[Stored data]
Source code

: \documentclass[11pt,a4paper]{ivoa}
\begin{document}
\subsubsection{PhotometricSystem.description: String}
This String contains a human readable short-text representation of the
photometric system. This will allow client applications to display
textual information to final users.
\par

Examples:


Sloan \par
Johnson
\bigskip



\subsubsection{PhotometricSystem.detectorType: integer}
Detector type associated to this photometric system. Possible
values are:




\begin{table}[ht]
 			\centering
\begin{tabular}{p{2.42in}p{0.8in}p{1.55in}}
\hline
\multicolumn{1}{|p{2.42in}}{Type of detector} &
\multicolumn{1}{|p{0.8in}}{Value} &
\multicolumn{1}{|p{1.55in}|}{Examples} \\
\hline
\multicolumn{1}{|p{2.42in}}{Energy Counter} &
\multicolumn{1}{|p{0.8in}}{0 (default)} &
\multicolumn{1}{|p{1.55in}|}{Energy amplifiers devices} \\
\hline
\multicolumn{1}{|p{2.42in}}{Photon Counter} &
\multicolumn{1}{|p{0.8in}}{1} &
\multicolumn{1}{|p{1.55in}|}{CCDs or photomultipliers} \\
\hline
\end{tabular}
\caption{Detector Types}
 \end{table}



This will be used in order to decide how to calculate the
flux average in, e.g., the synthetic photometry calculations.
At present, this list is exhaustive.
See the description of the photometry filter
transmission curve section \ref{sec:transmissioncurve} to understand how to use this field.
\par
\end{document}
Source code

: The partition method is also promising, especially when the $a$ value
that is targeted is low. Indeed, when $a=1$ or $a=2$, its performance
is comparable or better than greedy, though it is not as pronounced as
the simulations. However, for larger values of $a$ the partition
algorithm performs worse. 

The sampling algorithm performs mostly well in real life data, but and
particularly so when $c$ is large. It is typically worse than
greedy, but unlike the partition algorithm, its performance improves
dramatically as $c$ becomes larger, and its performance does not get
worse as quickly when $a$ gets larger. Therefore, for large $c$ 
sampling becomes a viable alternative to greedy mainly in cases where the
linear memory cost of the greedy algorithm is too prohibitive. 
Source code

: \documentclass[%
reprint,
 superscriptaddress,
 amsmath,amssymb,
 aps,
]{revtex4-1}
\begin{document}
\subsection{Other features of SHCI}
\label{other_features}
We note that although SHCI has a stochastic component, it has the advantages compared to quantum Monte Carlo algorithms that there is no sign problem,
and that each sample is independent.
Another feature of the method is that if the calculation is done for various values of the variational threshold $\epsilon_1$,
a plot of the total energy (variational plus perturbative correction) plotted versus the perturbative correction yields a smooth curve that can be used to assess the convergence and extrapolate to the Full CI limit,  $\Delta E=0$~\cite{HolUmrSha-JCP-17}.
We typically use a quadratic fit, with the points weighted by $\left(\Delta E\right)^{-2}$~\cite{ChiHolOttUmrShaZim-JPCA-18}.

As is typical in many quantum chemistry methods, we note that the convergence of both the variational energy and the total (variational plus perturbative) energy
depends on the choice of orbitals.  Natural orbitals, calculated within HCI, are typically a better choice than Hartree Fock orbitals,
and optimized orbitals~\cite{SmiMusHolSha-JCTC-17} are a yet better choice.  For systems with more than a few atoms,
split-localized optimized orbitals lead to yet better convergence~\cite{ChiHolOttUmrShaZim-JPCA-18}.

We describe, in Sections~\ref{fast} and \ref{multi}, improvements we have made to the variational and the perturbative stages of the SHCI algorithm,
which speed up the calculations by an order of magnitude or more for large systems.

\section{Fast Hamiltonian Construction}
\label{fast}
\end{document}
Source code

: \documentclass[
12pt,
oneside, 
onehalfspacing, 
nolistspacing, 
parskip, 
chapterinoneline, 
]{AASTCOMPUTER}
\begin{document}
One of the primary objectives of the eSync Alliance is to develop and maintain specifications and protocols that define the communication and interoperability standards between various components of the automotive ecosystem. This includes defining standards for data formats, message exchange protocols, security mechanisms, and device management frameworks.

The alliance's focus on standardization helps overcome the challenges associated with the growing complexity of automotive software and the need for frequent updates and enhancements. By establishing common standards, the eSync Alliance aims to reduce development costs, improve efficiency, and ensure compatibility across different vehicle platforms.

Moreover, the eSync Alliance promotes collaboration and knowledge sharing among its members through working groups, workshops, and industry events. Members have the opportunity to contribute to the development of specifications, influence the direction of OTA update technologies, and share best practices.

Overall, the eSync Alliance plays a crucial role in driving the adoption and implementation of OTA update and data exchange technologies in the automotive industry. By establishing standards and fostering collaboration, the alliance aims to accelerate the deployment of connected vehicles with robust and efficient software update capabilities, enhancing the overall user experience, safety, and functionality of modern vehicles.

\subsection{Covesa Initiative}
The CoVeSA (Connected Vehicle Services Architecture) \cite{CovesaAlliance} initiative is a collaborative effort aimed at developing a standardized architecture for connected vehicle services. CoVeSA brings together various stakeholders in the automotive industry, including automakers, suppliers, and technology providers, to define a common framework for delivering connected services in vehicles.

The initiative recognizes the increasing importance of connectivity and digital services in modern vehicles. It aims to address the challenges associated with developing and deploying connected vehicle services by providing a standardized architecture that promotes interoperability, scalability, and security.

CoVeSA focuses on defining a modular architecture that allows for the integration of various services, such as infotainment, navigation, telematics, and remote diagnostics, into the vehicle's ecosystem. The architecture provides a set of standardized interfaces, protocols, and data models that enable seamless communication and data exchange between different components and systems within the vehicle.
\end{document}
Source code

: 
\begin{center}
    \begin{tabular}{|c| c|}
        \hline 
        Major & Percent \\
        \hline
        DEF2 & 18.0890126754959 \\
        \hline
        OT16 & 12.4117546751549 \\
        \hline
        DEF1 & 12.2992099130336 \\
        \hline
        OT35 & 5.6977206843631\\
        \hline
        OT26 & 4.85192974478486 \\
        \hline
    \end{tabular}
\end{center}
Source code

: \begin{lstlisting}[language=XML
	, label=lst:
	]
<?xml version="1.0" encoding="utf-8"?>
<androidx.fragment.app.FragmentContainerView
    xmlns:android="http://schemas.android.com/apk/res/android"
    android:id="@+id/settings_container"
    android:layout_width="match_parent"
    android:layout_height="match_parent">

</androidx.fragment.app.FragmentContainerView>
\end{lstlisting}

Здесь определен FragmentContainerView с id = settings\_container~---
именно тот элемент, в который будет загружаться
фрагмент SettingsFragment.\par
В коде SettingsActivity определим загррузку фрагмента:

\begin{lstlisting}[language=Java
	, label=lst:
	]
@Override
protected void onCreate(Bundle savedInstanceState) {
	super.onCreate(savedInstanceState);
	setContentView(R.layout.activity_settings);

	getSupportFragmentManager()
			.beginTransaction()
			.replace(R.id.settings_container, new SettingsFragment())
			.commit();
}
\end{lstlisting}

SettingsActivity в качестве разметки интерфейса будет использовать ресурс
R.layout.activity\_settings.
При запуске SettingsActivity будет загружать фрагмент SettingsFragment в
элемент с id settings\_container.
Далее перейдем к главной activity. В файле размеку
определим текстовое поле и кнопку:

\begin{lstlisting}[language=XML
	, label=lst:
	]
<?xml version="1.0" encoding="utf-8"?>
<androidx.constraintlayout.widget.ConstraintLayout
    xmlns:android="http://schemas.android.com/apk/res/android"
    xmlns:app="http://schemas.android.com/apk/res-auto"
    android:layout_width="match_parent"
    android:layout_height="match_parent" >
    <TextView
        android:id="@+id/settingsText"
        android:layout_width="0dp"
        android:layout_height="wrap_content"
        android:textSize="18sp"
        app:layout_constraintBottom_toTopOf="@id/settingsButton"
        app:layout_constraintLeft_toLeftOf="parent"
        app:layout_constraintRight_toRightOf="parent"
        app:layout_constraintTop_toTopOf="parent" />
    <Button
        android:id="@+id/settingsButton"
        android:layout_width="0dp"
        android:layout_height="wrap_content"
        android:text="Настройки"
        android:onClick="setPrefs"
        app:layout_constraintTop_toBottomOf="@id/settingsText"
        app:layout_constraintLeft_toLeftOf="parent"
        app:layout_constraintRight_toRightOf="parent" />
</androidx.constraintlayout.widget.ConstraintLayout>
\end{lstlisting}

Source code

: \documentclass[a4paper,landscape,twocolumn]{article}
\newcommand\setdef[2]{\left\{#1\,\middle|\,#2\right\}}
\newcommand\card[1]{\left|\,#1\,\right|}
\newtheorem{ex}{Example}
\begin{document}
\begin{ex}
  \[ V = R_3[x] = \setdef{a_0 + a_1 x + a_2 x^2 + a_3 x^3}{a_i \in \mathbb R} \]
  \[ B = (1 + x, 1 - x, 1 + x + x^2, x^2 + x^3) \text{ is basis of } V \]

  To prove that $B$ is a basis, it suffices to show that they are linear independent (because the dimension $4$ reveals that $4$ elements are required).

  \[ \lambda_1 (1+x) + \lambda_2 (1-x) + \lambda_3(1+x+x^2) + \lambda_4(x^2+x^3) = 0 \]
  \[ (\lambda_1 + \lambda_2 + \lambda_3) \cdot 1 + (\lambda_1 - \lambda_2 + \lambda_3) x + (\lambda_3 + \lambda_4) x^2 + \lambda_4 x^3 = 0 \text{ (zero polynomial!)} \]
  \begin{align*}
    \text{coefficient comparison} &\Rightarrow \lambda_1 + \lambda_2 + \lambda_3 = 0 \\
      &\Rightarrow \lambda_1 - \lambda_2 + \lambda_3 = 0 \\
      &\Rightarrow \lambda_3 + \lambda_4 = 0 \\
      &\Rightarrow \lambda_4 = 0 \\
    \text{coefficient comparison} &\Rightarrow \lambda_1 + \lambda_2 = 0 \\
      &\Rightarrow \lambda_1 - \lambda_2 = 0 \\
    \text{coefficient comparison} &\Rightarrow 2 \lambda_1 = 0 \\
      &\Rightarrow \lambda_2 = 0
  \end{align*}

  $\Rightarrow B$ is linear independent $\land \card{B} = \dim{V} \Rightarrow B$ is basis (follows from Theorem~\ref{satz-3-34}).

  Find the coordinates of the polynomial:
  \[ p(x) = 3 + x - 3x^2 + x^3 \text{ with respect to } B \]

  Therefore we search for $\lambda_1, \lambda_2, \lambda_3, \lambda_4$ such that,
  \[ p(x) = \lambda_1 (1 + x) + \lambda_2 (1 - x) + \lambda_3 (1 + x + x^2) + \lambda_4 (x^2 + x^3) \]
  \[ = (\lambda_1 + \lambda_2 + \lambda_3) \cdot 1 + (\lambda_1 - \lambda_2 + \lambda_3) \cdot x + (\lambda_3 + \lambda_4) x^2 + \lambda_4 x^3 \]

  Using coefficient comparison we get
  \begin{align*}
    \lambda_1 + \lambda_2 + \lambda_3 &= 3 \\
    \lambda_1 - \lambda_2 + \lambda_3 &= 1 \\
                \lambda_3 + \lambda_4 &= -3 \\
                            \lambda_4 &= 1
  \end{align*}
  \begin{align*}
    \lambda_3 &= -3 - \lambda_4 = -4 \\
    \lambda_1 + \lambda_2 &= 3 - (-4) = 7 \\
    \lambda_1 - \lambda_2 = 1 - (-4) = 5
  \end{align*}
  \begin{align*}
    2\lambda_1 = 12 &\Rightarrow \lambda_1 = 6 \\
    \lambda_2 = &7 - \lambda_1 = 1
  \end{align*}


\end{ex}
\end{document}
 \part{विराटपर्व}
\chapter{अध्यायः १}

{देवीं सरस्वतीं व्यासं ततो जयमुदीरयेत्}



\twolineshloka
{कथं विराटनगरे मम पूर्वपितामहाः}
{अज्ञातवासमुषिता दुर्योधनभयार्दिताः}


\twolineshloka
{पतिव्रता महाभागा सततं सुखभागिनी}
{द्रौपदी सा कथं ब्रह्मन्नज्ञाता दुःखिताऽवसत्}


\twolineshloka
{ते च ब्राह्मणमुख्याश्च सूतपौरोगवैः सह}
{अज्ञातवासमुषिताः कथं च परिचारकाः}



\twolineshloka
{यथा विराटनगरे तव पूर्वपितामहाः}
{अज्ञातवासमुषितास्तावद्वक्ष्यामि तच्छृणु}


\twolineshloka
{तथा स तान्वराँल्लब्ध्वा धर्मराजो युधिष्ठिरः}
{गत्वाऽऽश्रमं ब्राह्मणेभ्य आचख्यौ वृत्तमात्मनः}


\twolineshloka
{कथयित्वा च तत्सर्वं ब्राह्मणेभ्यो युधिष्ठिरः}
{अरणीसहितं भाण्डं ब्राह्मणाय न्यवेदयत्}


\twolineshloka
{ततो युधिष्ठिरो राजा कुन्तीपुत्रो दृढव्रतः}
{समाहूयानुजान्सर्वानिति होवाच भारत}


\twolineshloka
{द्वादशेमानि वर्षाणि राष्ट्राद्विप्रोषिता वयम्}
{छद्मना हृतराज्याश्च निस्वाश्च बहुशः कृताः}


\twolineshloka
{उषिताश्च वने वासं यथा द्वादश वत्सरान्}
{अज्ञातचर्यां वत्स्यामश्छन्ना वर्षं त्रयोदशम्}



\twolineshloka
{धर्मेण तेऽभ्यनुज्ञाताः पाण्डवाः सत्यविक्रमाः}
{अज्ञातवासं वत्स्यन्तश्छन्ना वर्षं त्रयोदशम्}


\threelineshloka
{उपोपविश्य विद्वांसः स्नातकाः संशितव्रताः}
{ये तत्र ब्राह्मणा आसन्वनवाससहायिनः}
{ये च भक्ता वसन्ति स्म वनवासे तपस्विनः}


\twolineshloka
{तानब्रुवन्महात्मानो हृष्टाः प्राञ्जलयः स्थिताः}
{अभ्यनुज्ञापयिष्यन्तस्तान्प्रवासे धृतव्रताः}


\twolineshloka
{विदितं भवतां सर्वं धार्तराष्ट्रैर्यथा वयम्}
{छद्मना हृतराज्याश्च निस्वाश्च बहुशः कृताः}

▶ [Required action] Word for word, restate the data above from its first line down to and including the line with "Detector type associated".

▶ [Your response]
Source code

: \documentclass[11pt,a4paper]{ivoa}
\begin{document}
\subsubsection{PhotometricSystem.description: String}
This String contains a human readable short-text representation of the
photometric system. This will allow client applications to display
textual information to final users.
\par

Examples:


Sloan \par
Johnson
\bigskip



\subsubsection{PhotometricSystem.detectorType: integer}
Detector type associated to this photometric system. Possible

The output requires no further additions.